No, definitivamente creo que es más bien una nomenclatura. Es una ciudad que tiene cultura, como todos los lugares, pero este no es un lugar donde se haya decidido apostar firmemente por esta condición. Se necesita aún mucho trabajo. La música nos ha dado a conocer en el mundo. Cuando llegas, ves que el nombre del aeropuerto es Cesária Évora, te encuentras con una imponente estatua de ella con el micrófono. Vas al cajero y sacas un billete de 2 000 escudos en el que aparece Cesária. Llegas a una plaza de la ciudad con uno de los mejores grafitis contemporáneos con su imagen. Dice mucho de un país que en sus billetes aparezcan músicos, poetas, escritores… En el presupuesto estatal se dedica el 10 % a la cultura. Solo las Fuerzas Armadas tienen más, un 13 %, en un país que nunca ha sabido lo que es la guerra, que no tiene rencor en la mirada. Nos falta perder el miedo y apostar seriamente por la música. Si Nigeria o Angola tienen petróleo y cuentan con un Ministerio del Petróleo, nosotros deberíamos tener el Ministerio de la Música. En Mindelo necesitas unas cuerdas de guitarra y no tienes dónde comprarlas. No hay un conservatorio o una casa de la música donde aprender a tocar el cavaquiño. Hay que apostar para que tengamos una orquesta nacional, que es necesaria. La música de Cabo Verde es buenísima. Soy un coleccionista de música caboverdiana y cada día descubro más. El pueblo logró esto por su cuenta. Cada uno de nosotros es un héroe silencioso en la creación de Cabo Verde. Ahora falta que el Estado haga su parte, que defienda la música, que defienda el arte y la cultura como un modo de estar.
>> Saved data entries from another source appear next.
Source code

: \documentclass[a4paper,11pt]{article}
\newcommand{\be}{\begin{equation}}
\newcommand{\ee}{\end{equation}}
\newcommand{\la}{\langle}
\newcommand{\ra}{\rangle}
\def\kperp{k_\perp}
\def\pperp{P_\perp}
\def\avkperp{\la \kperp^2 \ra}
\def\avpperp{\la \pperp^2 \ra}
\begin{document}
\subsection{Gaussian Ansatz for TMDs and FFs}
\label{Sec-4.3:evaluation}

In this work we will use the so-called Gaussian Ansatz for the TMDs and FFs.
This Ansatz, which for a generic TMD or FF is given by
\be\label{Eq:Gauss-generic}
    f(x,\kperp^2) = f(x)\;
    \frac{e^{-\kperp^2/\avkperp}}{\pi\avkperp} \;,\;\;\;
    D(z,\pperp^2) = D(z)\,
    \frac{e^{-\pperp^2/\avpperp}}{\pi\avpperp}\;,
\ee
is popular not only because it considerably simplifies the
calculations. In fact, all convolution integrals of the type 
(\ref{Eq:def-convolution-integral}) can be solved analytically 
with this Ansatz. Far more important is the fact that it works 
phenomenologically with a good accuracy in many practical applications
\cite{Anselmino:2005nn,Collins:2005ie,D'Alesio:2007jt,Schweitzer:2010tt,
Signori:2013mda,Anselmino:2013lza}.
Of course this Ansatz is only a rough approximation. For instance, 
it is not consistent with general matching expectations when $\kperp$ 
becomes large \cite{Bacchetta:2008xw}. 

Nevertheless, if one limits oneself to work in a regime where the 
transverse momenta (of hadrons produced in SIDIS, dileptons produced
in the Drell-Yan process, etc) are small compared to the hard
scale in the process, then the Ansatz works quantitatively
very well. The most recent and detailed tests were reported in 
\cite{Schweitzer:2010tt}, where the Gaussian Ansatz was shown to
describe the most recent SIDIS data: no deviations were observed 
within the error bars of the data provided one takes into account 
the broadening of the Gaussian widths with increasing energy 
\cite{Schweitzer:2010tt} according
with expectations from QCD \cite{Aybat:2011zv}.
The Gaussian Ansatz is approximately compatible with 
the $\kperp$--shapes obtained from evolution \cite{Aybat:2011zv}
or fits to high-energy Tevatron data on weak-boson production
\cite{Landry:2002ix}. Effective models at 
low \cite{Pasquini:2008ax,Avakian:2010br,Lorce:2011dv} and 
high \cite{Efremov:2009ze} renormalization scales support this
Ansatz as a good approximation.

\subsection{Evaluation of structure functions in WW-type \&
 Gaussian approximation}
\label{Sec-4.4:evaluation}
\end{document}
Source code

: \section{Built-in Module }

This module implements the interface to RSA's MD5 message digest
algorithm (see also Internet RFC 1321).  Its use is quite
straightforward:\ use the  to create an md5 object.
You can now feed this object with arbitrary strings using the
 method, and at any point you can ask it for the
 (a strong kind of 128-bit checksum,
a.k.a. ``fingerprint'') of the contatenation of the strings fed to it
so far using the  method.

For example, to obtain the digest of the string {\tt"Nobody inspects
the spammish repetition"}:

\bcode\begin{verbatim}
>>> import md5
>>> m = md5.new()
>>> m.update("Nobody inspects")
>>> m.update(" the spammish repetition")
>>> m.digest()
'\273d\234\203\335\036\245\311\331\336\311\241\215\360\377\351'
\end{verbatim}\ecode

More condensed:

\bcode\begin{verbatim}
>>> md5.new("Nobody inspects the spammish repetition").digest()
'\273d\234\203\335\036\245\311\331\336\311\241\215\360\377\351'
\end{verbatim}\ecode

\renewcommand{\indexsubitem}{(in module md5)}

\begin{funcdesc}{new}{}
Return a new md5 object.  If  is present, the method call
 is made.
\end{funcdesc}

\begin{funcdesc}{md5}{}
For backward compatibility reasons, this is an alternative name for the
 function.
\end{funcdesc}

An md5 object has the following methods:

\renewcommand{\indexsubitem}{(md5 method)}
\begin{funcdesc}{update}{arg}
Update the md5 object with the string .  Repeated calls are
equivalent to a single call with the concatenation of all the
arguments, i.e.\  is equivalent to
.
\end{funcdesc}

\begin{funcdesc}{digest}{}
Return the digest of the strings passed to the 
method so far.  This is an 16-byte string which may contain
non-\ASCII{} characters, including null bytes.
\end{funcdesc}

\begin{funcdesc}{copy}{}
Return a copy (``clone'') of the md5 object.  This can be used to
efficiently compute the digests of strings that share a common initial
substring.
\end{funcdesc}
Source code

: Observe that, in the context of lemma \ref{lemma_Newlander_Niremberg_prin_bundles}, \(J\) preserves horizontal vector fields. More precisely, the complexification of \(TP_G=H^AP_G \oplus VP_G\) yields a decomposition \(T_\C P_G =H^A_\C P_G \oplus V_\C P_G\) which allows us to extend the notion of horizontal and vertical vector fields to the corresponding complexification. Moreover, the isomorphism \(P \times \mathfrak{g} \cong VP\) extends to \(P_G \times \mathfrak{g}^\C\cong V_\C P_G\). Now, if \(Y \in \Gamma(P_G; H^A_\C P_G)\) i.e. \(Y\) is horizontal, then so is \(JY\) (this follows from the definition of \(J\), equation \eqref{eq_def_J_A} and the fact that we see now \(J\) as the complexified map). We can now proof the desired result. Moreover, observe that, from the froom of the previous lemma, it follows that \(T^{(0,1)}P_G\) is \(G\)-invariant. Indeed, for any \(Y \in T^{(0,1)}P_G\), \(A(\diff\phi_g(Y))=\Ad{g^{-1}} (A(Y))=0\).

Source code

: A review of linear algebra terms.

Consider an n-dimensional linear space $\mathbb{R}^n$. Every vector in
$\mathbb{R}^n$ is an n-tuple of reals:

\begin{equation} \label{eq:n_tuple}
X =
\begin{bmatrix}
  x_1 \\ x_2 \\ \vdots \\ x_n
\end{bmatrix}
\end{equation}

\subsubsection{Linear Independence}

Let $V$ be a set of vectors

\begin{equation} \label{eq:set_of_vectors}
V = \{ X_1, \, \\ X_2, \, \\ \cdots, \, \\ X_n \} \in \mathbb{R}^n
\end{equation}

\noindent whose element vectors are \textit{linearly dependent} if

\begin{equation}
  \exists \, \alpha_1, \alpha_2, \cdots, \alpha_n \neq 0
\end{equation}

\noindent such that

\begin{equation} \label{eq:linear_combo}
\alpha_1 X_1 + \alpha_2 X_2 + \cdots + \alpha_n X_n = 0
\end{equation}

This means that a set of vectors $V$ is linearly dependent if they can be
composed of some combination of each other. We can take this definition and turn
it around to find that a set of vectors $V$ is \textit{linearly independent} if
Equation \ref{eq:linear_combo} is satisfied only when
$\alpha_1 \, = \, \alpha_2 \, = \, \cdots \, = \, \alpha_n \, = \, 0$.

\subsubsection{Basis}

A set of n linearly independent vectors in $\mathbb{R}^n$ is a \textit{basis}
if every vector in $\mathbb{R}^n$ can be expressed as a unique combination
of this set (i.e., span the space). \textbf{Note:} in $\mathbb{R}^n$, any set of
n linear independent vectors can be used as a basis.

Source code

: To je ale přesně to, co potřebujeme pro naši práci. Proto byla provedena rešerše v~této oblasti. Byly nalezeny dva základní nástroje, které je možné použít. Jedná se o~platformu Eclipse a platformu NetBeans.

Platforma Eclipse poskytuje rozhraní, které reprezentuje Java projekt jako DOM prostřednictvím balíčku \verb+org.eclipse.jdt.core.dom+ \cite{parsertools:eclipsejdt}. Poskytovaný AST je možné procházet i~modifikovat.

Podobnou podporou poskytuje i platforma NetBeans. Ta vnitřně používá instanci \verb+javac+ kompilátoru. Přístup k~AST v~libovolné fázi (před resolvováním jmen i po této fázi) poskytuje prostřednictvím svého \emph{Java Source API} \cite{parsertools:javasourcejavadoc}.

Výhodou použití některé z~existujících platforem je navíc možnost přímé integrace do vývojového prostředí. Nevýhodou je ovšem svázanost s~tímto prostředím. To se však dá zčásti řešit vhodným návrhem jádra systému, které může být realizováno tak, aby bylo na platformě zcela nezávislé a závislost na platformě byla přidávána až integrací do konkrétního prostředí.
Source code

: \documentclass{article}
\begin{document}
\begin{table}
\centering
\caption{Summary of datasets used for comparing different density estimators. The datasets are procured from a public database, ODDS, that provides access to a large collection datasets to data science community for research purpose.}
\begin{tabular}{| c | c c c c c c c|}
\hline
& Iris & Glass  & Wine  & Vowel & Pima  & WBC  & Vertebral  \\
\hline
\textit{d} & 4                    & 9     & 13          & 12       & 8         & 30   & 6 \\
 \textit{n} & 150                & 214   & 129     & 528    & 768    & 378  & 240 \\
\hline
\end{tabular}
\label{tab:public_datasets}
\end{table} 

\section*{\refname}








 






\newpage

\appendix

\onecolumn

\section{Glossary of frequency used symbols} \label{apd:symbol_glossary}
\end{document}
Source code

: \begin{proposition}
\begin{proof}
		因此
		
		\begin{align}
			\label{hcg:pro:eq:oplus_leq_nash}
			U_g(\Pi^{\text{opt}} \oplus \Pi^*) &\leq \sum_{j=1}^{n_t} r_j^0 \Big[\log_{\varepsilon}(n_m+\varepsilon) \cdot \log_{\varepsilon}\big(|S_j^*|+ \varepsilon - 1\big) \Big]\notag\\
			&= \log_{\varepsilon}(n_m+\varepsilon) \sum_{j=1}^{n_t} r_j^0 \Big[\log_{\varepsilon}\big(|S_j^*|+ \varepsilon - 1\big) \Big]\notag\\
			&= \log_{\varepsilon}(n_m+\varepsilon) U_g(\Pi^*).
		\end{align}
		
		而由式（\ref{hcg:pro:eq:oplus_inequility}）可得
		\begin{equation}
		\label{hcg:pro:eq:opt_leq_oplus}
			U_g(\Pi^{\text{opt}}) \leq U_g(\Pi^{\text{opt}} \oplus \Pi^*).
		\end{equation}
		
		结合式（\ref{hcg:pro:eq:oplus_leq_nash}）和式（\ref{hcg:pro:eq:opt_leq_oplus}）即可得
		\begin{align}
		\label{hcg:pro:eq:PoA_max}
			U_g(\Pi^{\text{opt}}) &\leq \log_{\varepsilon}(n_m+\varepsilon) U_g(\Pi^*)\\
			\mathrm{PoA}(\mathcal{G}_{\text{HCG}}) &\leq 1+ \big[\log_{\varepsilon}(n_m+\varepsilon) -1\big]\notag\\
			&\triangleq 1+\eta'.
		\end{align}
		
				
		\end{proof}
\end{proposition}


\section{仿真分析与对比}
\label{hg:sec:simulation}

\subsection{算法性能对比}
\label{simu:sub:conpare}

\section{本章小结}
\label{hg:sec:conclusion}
Estas tres puertas son el reflejo de la materia con la que trabajamos. La anciana, con las manos en los oídos, se refiere a que cuando llega la vejez necesita aprender a escuchar de nuevo, porque los oídos empiezan a fallar. Hay que volver a entrenar el oído. La invitación es: «Ven a escuchar». Los jóvenes, en otra de las puertas, necesitan aprender a hablar. Y aquí entra el teatro. Aprender a hablar significa relacionarte con el otro, con el mundo. Y luego está el niño, que antes de tener una palabra propia tiene el movimiento, la danza. Por eso se tapa los ojos con las manos. Viene a bailar para comprender. Son las tres puertas existenciales. El pasado, el presente y el futuro. La música, el teatro y la danza. Los mayores, los jóvenes y los niños, que se interconectan aquí para dejar lo que creemos que conforma al caboverdiano.